In C.S. Lewis’ final book in the Narnia series,2 many of the characters move toward “heaven” in a remarkable run that becomes more thrilling and freeing as they are running—not the typical result of our earthly runs! “Further up and further in,” the runners cry to each other. In another evocative example of growth in the mystery of love, the lyrics of Greg Brown’s song “Further In” are remarkable. The final verse could be addressed to the Lord Jesus, whose life for us is, at his ascension, the very life of God:

further in, O my love, take me further in
past the place where love hides its face and down to where we begin
so deep in this mystery, my tears on yours depend
and they like some wild river flow as we go further in.3

This is not a song about internal focus versus external, anymore than the writer of Ephesians is focusing on celestial geographic directions, up and down. Its again about the mystery of love, graciously poured out on us, even more graciously beckoning us to know more and more the One to whom we belong and to whom our sisters and brothers in faith likewise belong.

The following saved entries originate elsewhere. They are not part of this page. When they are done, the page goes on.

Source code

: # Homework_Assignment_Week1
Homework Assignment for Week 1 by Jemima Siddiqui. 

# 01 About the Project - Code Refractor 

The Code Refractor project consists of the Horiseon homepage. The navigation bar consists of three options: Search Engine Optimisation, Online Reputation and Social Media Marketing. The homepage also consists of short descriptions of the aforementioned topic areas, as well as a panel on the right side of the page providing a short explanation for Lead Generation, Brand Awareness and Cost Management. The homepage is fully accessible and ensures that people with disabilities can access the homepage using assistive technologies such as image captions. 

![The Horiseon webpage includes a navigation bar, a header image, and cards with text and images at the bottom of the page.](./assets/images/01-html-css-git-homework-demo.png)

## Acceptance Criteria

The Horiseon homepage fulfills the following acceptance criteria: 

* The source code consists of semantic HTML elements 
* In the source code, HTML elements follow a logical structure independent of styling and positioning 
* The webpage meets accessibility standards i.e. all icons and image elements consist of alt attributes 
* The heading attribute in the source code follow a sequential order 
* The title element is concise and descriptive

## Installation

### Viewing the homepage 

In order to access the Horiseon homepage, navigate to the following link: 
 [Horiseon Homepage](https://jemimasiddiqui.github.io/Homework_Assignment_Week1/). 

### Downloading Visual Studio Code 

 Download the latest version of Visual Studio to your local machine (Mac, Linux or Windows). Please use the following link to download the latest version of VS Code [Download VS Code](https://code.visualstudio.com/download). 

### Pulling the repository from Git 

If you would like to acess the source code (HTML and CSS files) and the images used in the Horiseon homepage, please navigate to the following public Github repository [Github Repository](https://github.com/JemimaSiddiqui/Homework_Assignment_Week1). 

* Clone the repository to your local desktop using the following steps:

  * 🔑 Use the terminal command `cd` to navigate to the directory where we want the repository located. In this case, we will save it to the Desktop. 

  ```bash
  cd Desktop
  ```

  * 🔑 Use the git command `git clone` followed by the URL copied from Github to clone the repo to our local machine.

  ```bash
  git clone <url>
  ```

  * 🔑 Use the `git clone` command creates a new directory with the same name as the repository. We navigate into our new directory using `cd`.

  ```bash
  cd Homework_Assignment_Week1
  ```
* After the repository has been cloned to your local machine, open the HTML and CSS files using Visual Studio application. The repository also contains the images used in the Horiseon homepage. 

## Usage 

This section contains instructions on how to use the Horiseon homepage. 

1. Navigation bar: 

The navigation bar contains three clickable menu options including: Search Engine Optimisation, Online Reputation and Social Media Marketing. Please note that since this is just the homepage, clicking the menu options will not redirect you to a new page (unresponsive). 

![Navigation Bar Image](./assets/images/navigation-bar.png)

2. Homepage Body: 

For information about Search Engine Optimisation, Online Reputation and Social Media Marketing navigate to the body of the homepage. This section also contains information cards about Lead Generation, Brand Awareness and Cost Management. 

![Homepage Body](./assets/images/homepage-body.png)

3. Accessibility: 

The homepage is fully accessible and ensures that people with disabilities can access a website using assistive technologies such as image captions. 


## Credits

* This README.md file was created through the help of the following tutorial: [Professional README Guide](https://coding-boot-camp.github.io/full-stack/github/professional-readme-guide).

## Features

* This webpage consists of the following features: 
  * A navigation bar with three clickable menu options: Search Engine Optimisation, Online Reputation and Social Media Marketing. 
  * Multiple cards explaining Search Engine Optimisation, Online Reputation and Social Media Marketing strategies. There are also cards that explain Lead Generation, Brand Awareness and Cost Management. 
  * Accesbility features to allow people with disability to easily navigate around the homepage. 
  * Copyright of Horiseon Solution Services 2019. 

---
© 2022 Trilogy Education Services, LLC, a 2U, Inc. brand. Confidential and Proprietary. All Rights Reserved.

A believer dares to rest secure in the promises of an invisible God for reasons that are poetically described in Ephesians 1:20-23. The writer lists all the kinds of power which might lay heavy on the lives of most inhabitants of the Roman world (rule, authority, power, dominion) and declares that Jesus has been raised so far beyond these powers that they cannot touch him. How important a word of reassurance that would be for followers of one who had been crucified by the Roman imperial powers. Being raised from death meant that all earthly powers had been rendered powerless, foolish even. Secondly, quite unlike the constant shifting of powers in this age (that is, this time of earth’s life), Jesus is united with God in purpose and beneficence now and in the future.

Finally in these verses we come to the mystery of our connection to God in Christ. Jesus Christ has been made the “head” or kephale of all things “for” the church. This use of kephale can well be understood as “source” rather than authority. Rather than “head of staff” or “headmaster,” kephale makes more sense as the head in headwaters. It is the source from which flows all that he is, his “body,” the “fullness of him” which fills all in all. Jesus raised to God’s presence is like the headwaters of the Mississippi that now expands to fill, shape, even become his people.

We are the people of the flood in a very different way from Noah and his family. Jesus has broken the levees, the dykes, and he has overflowed all things for the life of his church which may live “in praise of his glory.” (Ephesians 1:14). This is a dangerous image for many of those who come to church on Sunday morning. Perhaps a more accessible image is that of a spring that flows into and becomes a river. The spring water is still there, still part of that larger stream and not separable from it. It is the spring that is the source and substance of the river.

We can sympathize with the writer who so passionately wanted the letter’s recipients to realize and become ever more imbued with their new reality, their being flooded with the love of God to press a metaphor a little too hard. We are not always a people much inclined to poetry which is almost demanded for expression of such great mysteries. We are a people who love music and know some few moments of inexpressible clarity about gratitude and joy. Perhaps either of those can help open up the incredible reality of our inheritance that we most often domesticate and tame.


  1. Robert Fulghum, All I Really Needed to Know I Learned in Kindergarten, New York: Random House Publishing, 1986.
  2. C. S. Lewis, The Last Battle, 1956.